U3A Writing: Starlight In The Dales
Peter Barclay recalls the crunch of grit beneath his feet and starlight across the Yorkshire Dales on a solo youth hostelling holiday all too many years ago.
A crunch of grit below my feet, starlight across the hills as I tramped towards the first youth hostel. Well, not exactly my first -- I’d hostelled once when I was a national service man -- now I was truly free.
Friends told me of the kindly reception I’d meet in the Yorkshire Dales hostels. I was about to try it out.
‘Come in, let’s have your membership card, supper’s almost ready.’
I had an appetite in those days and two years in the Air Force sharpened it. We sat by the spluttering fire, just me and the two wardens. They yarned about some well known hostellers, places I could visit next week, life amongst the fells. After National Service it felt like kingdom come.
Two days I walked alone crossing Ingleborough and Wernside in the late autumn sun. Third day I dipped into secret Dentdale, its steep sides enclosing a rambling old house, now a hostel packed with weekend visitors.
I remember the comradeship of a noisy dining room lit by oil lamps, candles on the way to bed, little sense of health and safety in those days. We’d just won a war.
From Dent I crossed to Garsdale Head, hoping to meet legendary Jack, warden of a remote hostel perched on top of the hill. As I entered through the kitchen door there
was a scream. A terrified farmer’s wife was minding the place for Jack Lonsdale and never expected a young man to arrive through the wrong door. She calmed down and we became good friends later in the evening, telling me about her own adventures youth hostelling with a horse.

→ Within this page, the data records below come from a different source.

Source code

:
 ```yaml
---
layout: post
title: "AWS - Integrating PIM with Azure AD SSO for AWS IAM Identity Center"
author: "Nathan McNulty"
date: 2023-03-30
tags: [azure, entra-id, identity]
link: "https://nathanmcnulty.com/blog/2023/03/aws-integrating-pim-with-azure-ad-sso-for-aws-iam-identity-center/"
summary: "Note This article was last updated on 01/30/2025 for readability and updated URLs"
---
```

Two nights later I came to Aysgarth famous for its series of waterfalls along the river Ure. I was welcomed in by Mr. and Mrs. Gummerson, famous for their Yorkshire hospitality and most popular youth hostel.

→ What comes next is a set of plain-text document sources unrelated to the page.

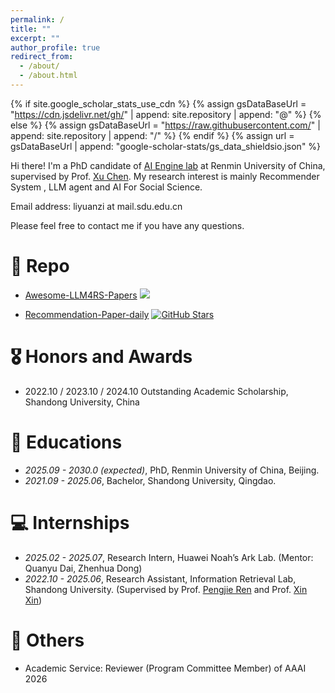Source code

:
 ```yaml
---
permalink: /
title: ""
excerpt: ""
author_profile: true
redirect_from: 
  - /about/
  - /about.html
---
```


{% if site.google_scholar_stats_use_cdn %}
{% assign gsDataBaseUrl = "https://cdn.jsdelivr.net/gh/" | append: site.repository | append: "@" %}
{% else %}
{% assign gsDataBaseUrl = "https://raw.githubusercontent.com/" | append: site.repository | append: "/" %}
{% endif %}
{% assign url = gsDataBaseUrl | append: "google-scholar-stats/gs_data_shieldsio.json" %}

<span class='anchor' id='about-me'></span>
Hi there! I'm a PhD candidate of [AI Engine lab](https://www.ai-engine-lab.com/) at Renmin University of China, supervised by Prof. [Xu Chen](https://gsai.ruc.edu.cn/chenxu). 
My research interest is mainly Recommender System , LLM agent and AI For Social Science. 

Email address: liyuanzi at mail.sdu.edu.cn

Please feel free to contact me if you have any questions.

# 📝 Repo

<!-- <div class='paper-box'> -->

<div class='paper-box-text' markdown="1">

- [Awesome-LLM4RS-Papers](https://github.com/nancheng58/Awesome-LLM4RS-Papers) [![](https://img.shields.io/github/stars/nancheng58/Awesome-LLM4RS-Papers?style=social&label=Stars)](https://github.com/nancheng58/Awesome-LLM4RS-Papers)

- [Recommendation-Paper-daily](https://github.com/Lyz103/Recommendation-paper-daily)  [![GitHub Stars](https://img.shields.io/github/stars/Lyz103/Recommendation-paper-daily?style=social)](https://github.com/Lyz103/Recommendation-paper-daily)

<!--                -->

# 🎖 Honors and Awards

- 2022.10 / 2023.10 / 2024.10 Outstanding Academic Scholarship, Shandong University, China



<!-- # 📝 Papers -->

<!-- <div class='paper-box'> -->

<!-- <div class='paper-box-text' markdown="1">

[1] **[Uncovering Selective State Space Model's Capabilities in Lifelong Sequential Recommendation
](https://arxiv.org/pdf/2403.16371) - CORR 2024**  
*Jiyuan Yang, **Yuanzi Li**, Jingyu Zhao, Hanbing Wang, Muyang Ma, Jun Ma, Zhaochun Ren, Mengqi Zhang, Xin Xin, Zhumin Chen, Pengjie Ren* -->


<!-- # 🎖 Honors and Awards -->


# 📖 Educations

- *2025.09 - 2030.0 (expected)*, PhD, Renmin University of China, Beijing. 
- *2021.09 - 2025.06*, Bachelor, Shandong University, Qingdao.

# 💻 Internships

- *2025.02 - 2025.07*,  Research Intern, Huawei Noah’s Ark Lab. (Mentor: Quanyu Dai, Zhenhua Dong)
- *2022.10 - 2025.06*, Research Assistant, Information Retrieval Lab, Shandong University.  (Supervised by Prof.  [Pengjie Ren](https://pengjieren.github.io/) and Prof. [Xin Xin](https://xinxin-me.github.io/))

# 💬 Others
- Academic Service: Reviewer (Program Committee Member) of AAAI 2026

Rationing was still in force, but Mrs. Gummerson accumulated a stock of food points during the previous summer season and now had ample stocks in her larder. I remember feasting on meat and potato pies made in saucers and a hearty pudding to follow. And in those days I never put on weight.
Later I enjoyed a rare hostel treat -- sitting in the wardens’ private lounge with the famous Jack Lonsdale who I missed previously. I was warned that occasionally he rarely spoke a word, but tonight he was in good company and chatted amicably. Star turn was the Gummersons’ two collie dogs who played dominoes with one another on the hearth rug......
As autumn turned to wintry conditions I headed for Kettlewell and its notorious warden and the modern charms of Malham youth hostel.
So my first week of hostelling came to a close. On the last morning I tramped down to Skipton to take a bus home to Manchester, thinking of my welcome escape from service life and dreaming of a romantic future -- whatever that was to be.